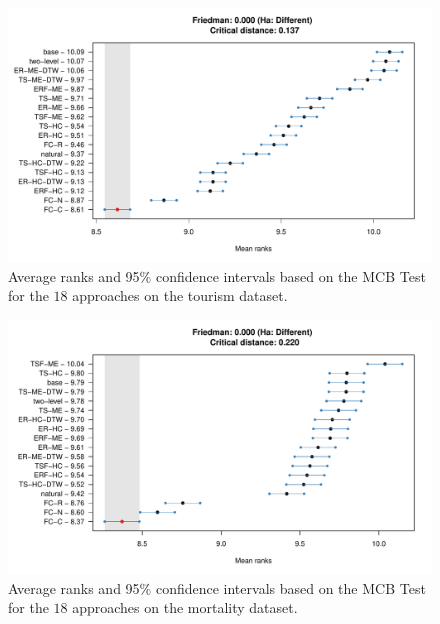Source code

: \documentclass[a4paper,review,12pt,authoryear]{elsarticle}
\begin{document}
\begin{figure}
    \centering
    \includegraphics[width=\textwidth]{figures/tourism_mcb.pdf}
    \caption{\label{fig:tourism_mcb}Average ranks and 95\% confidence intervals based on the MCB Test for the $18$ approaches on the tourism dataset.}
\end{figure}

\begin{figure}
    \centering
    \includegraphics[width=\textwidth]{figures/mortality_mcb.pdf}
    \caption{\label{fig:mortality_mcb}Average ranks and 95\% confidence intervals based on the MCB Test for the $18$ approaches on the mortality dataset.}
\end{figure}
\end{document}
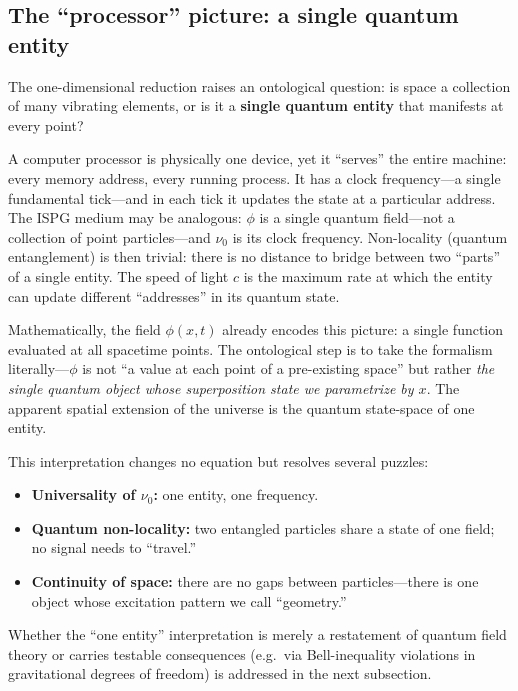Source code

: \documentclass[11pt]{article}
\begin{document}
\subsection{The ``processor'' picture:
a single quantum entity}
\label{sec:processor}

The one-dimensional reduction raises an
ontological question: is space a collection of
many vibrating elements, or is it a
\textbf{single quantum entity} that manifests
at every point?

A computer processor is physically one device,
yet it ``serves'' the entire machine: every
memory address, every running process.  It has a
clock frequency---a single fundamental tick---and
in each tick it updates the state at a particular
address.  The ISPG medium may be analogous:
$\phi$ is a single quantum field---not a
collection of point particles---and $\nu_0$ is
its clock frequency.  Non-locality (quantum
entanglement) is then trivial: there is no
distance to bridge between two ``parts'' of a
single entity.  The speed of light $c$ is the
maximum rate at which the entity can update
different ``addresses'' in its quantum state.

Mathematically, the field $\phi(x,t)$ already
encodes this picture: a single function
evaluated at all spacetime points.
The ontological step is to take the formalism
literally---$\phi$ is not ``a value at each
point of a pre-existing space'' but rather
\emph{the single quantum object whose
superposition state we parametrize by $x$}.
The apparent spatial extension of the universe
is the quantum state-space of one entity.

This interpretation changes no equation but
resolves several puzzles:
\begin{itemize}
  \item \textbf{Universality of $\nu_0$:}
    one entity, one frequency.
  \item \textbf{Quantum non-locality:}
    two entangled particles share a state
    of one field; no signal needs to ``travel.''
  \item \textbf{Continuity of space:}
    there are no gaps between particles---there
    is one object whose excitation pattern we
    call ``geometry.''
\end{itemize}

Whether the ``one entity'' interpretation is
merely a restatement of quantum field theory
or carries testable consequences (e.g.\ via
Bell-inequality violations in gravitational
degrees of freedom) is addressed in the next
subsection.
\end{document}
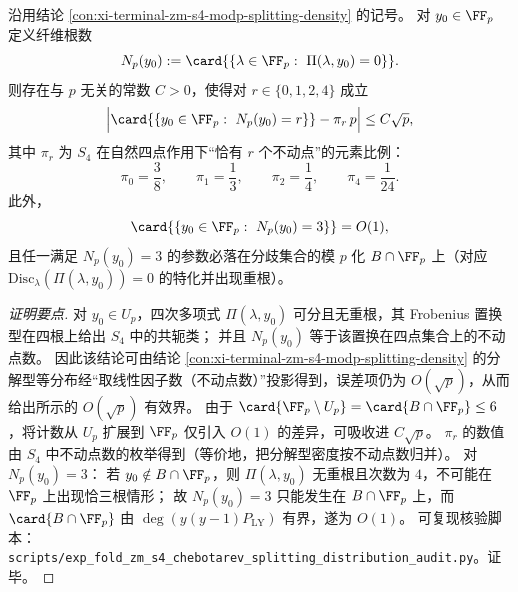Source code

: \begin{conclusion}\label{con:xi-terminal-zm-s4-modp-fiber-rootcount-fixedpoints}
沿用结论 \ref{con:xi-terminal-zm-s4-modp-splitting-density} 的记号。
对 \(y_0\in\FF_p\) 定义纤维根数
\[
N_p(y_0):=\card{\{\lambda\in\FF_p:\ \Pi(\lambda,y_0)=0\}}.
\]
则存在与 \(p\) 无关的常数 \(C>0\)，使得对 \(r\in\{0,1,2,4\}\) 成立
\[
\Bigl|\card{\{y_0\in\FF_p:\ N_p(y_0)=r\}}-\pi_r\,p\Bigr|\le C\sqrt p,
\]
其中 \(\pi_r\) 为 \(S_4\) 在自然四点作用下“恰有 \(r\) 个不动点”的元素比例：
\[
\pi_0=\frac{3}{8},\qquad
\pi_1=\frac{1}{3},\qquad
\pi_2=\frac{1}{4},\qquad
\pi_4=\frac{1}{24}.
\]
此外，
\[
\card{\{y_0\in\FF_p:\ N_p(y_0)=3\}}=O(1),
\]
且任一满足 \(N_p(y_0)=3\) 的参数必落在分歧集合的模 \(p\) 化 \(B\cap\FF_p\) 上（对应 \(\mathrm{Disc}_\lambda(\Pi(\lambda,y_0))=0\) 的特化并出现重根）。
\end{conclusion}
\begin{proof}[证明要点]
对 \(y_0\in U_p\)，四次多项式 \(\Pi(\lambda,y_0)\) 可分且无重根，其 Frobenius 置换型在四根上给出 \(S_4\) 中的共轭类；
并且 \(N_p(y_0)\) 等于该置换在四点集合上的不动点数。
因此该结论可由结论 \ref{con:xi-terminal-zm-s4-modp-splitting-density} 的分解型等分布经“取线性因子数（不动点数）”投影得到，误差项仍为 \(O(\sqrt p)\)，从而给出所示的 \(O(\sqrt p)\) 有效界。
由于 \(\card{\FF_p\setminus U_p}=\card{B\cap\FF_p}\le 6\)，将计数从 \(U_p\) 扩展到 \(\FF_p\) 仅引入 \(O(1)\) 的差异，可吸收进 \(C\sqrt p\)。
\(\pi_r\) 的数值由 \(S_4\) 中不动点数的枚举得到（等价地，把分解型密度按不动点数归并）。
对 \(N_p(y_0)=3\)：
若 \(y_0\notin B\cap\FF_p\)，则 \(\Pi(\lambda,y_0)\) 无重根且次数为 \(4\)，不可能在 \(\FF_p\) 上出现恰三根情形；
故 \(N_p(y_0)=3\) 只能发生在 \(B\cap\FF_p\) 上，而 \(\card{B\cap\FF_p}\) 由 \(\deg(y(y-1)P_{\mathrm{LY}})\) 有界，遂为 \(O(1)\)。
可复现核验脚本：\texttt{scripts/exp\_fold\_zm\_s4\_chebotarev\_splitting\_distribution\_audit.py}。证毕。
\end{proof}

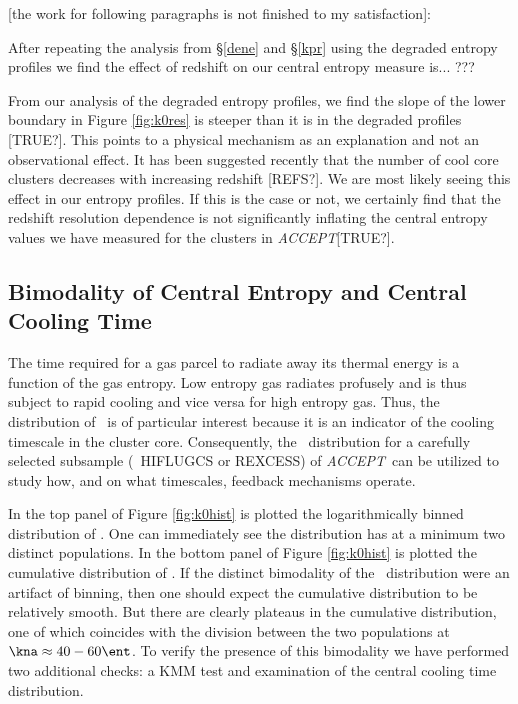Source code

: \documentclass[12pt, preprint]{aastex}
\newcommand{\accept}{\textit{ACCEPT}}
\begin{document}
{{[the work for following paragraphs is not finished to my
satisfaction]:

After repeating the analysis from \S\ref{dene} and \S\ref{kpr} using
the degraded entropy profiles we find the effect of redshift on our
central entropy measure is... ???

From our analysis of the degraded entropy profiles, we find the slope
of the lower boundary in Figure \ref{fig:k0res} is steeper than it is
in the degraded profiles [TRUE?]. This points to a physical
mechanism as an explanation and not an observational effect. It has
been suggested recently that the number of cool core clusters
decreases with increasing redshift [REFS?]. We are most likely seeing
this effect in our entropy profiles. If this is the case or not, we
certainly find that the redshift resolution dependence is not
significantly inflating the central entropy values we have measured
for the clusters in \accept [TRUE?].

\subsection{Bimodality of Central Entropy and Central Cooling Time}
\label{sec:bimod}

The time required for a gas parcel to radiate away its thermal energy
is a function of the gas entropy. Low entropy gas radiates profusely
and is thus subject to rapid cooling and vice versa for high
entropy gas. Thus, the distribution of \kna\ is of particular interest
because it is an indicator of the cooling timescale in the cluster
core. Consequently, the \kna\ distribution for a carefully selected
subsample (\eg\ HIFLUGCS or REXCESS) of \accept\ can be utilized to
study how, and on what timescales, feedback mechanisms operate.

In the top panel of Figure \ref{fig:k0hist} is plotted the
logarithmically binned distribution of \kna. One can immediately see
the distribution has at a minimum two distinct populations. In the
bottom panel of Figure \ref{fig:k0hist} is plotted the cumulative
distribution of \kna. If the distinct bimodality of the \kna\
distribution were an artifact of binning, then one should expect the
cumulative distribution to be relatively smooth. But there are clearly
plateaus in the cumulative distribution, one of which coincides with
the division between the two populations at $\kna \approx 40-60
\ent$. To verify the presence of this bimodality we have performed two
additional checks: a KMM test and examination of the central cooling
time distribution.

}}
\end{document}

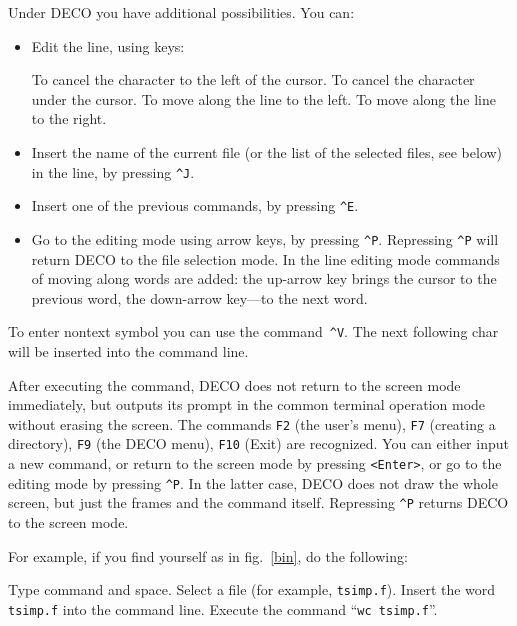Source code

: Under DECO you have additional possibilities. You can:
\begin{itemize}
\item
Edit the line, using keys:

\begin{example}
To cancel the character to the left of the cursor.
To cancel the character under the cursor.
To move along the line to the left.
To move along the line to the right.
\end{example}

\item
Insert the name of the current file (or the list of
the selected files, see below) in the line, by pressing {\tt \^{}J}.
\item
Insert one of the previous commands, by pressing {\tt \^{}E}.
\item
Go to the editing mode using arrow keys, by pressing {\tt \^{}P}.
Repressing {\tt \^{}P} will return DECO to the file selection mode.
In the line editing mode commands of moving along words are added:
the up-arrow key brings the cursor to the previous word, the down-arrow
key---to the next word.
\end{itemize}

To enter nontext symbol you can use the command~{\tt \^{}V}.  The next
following char will be inserted into the command line.

After executing the command, DECO does not return to
the screen mode immediately, but outputs its prompt in 
the common terminal operation mode without erasing 
the screen. The commands {\tt F2} (the user's menu), {\tt F7}
(creating a directory), {\tt F9} (the DECO menu), {\tt F10} (Exit)
are recognized. You can either input a new command, 
or return to the screen mode by pressing {\tt <Enter>}, or go
to the editing mode by pressing {\tt \^{}P}. In the latter case,
DECO does not draw the whole screen, but just the frames and the command
itself. Repressing {\tt \^{}P} returns DECO to the screen mode.

For example, if you find yourself as in fig.~\ref{bin}, do the following:
\begin{example}
Type command and space.
\litem{$\uparrow$ $\downarrow$ $\leftarrow$ $\rightarrow$}
Select a file (for example, {\tt tsimp.f}).
Insert the word {\tt tsimp.f} into the command line.
Execute the command ``{\tt wc tsimp.f}''.
\end{example}

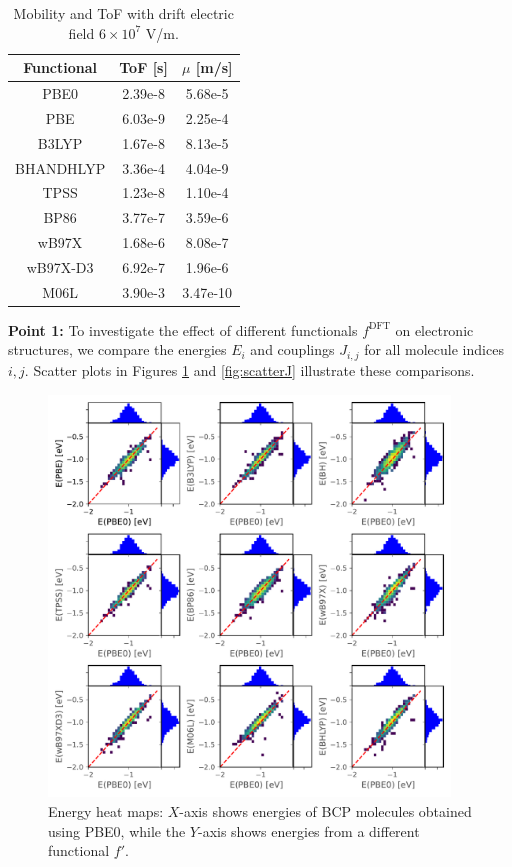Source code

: \documentclass[letterpaper,12pt]{article}
\begin{document}
\begin{table}[h]
    \centering
    \begin{tabular}{c c c}
    \hline
        Functional & ToF [s] & $\mu$ [m/s] \\ 
        \hline
        PBE0 & 2.39e-8 & 5.68e-5 \\
        PBE & 6.03e-9 & 2.25e-4 \\ 
        B3LYP & 1.67e-8 & 8.13e-5 \\
        BHANDHLYP & 3.36e-4 & 4.04e-9 \\
        TPSS & 1.23e-8 & 1.10e-4 \\
        BP86 & 3.77e-7 & 3.59e-6 \\
        wB97X & 1.68e-6 & 8.08e-7 \\
        wB97X-D3 & 6.92e-7 & 1.96e-6 \\
        M06L & 3.90e-3 & 3.47e-10 \\
    \hline
    \end{tabular}
    \caption{Mobility and ToF with drift electric field $6 \times 10^7$ V/m.}
    \label{tab:para2}
\end{table}

\textbf{Point 1:} To investigate the effect of different functionals $f^\text{DFT}$ on electronic structures, we compare the energies $E_i$ and couplings $J_{i,j}$ for all molecule indices $i,j$. Scatter plots in Figures \ref{fig:scatterE} and \ref{fig:scatterJ} illustrate these comparisons.

\begin{figure}[h]
    \centering
    \includegraphics[width=0.95\textwidth]{figs/scatterE_all.pdf}
    \caption{Energy heat maps: $X$-axis shows energies of BCP molecules obtained using PBE0, while the $Y$-axis shows energies from a different functional $f'$.}
    \label{fig:scatterE}
\end{figure}
\end{document}

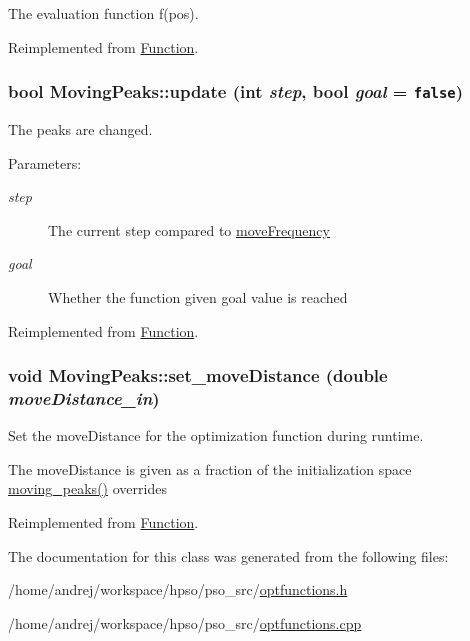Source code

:The evaluation function f(pos). 



Reimplemented from \hyperlink{classFunction_159260a1fc3afa8932491e4057b6b844}{Function}.\hypertarget{classMovingPeaks_84fcf2d3c8600f0dcd7f512ae70c19b4}{
\subsubsection{\setlength{\rightskip}{0pt plus 5cm}bool MovingPeaks::update (int {\em step}, \/  bool {\em goal} = {\tt false})}}
\label{classMovingPeaks_84fcf2d3c8600f0dcd7f512ae70c19b4}


The peaks are changed. 

\begin{Desc}
\item[Parameters: ]\par
\begin{description}
\item[{\em 
step}]The current step compared to \hyperlink{classFunction_323cbb2de44582df3b9981e6c3416980}{moveFrequency} \item[{\em 
goal}]Whether the function given goal value is reached \end{description}
\end{Desc}


Reimplemented from \hyperlink{classFunction_31bae656cf84683529a1a8c19c9f0a67}{Function}.\hypertarget{classMovingPeaks_eb39c06b043a569f8971fb5e98d2f63e}{
\subsubsection{\setlength{\rightskip}{0pt plus 5cm}void MovingPeaks::set\_\-moveDistance (double {\em moveDistance\_\-in})}}
\label{classMovingPeaks_eb39c06b043a569f8971fb5e98d2f63e}


Set the moveDistance for the optimization function during runtime. 

The moveDistance is given as a fraction of the initialization space \hyperlink{optfunctions_8h_6e6333c061b2073ba9abaaf67e20164b9091fc9ba8ac52e7acab2c60d84758b3}{moving\_\-peaks()} overrides 

Reimplemented from \hyperlink{classFunction_36161c4387e7d67a916d86863c807e18}{Function}.

The documentation for this class was generated from the following files:\begin{CompactItemize}
\item 
/home/andrej/workspace/hpso/pso\_\-src/\hyperlink{optfunctions_8h}{optfunctions.h}\item 
/home/andrej/workspace/hpso/pso\_\-src/\hyperlink{optfunctions_8cpp}{optfunctions.cpp}\end{CompactItemize}
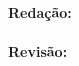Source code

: \begin{adjustwidth}{0pt}{0.2\textwidth}
	\begin{flushleft}
		\proposta\\
		\bigskip
		\textbf{Redação:}\\
		\equipaRedatora\\
		\bigskip
		\textbf{Revisão:}\\
		\equipaRevisora
	\end{flushleft}
\end{adjustwidth}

:::

How many lines in these entries contain the string "selected"? State the number and nothing more.

2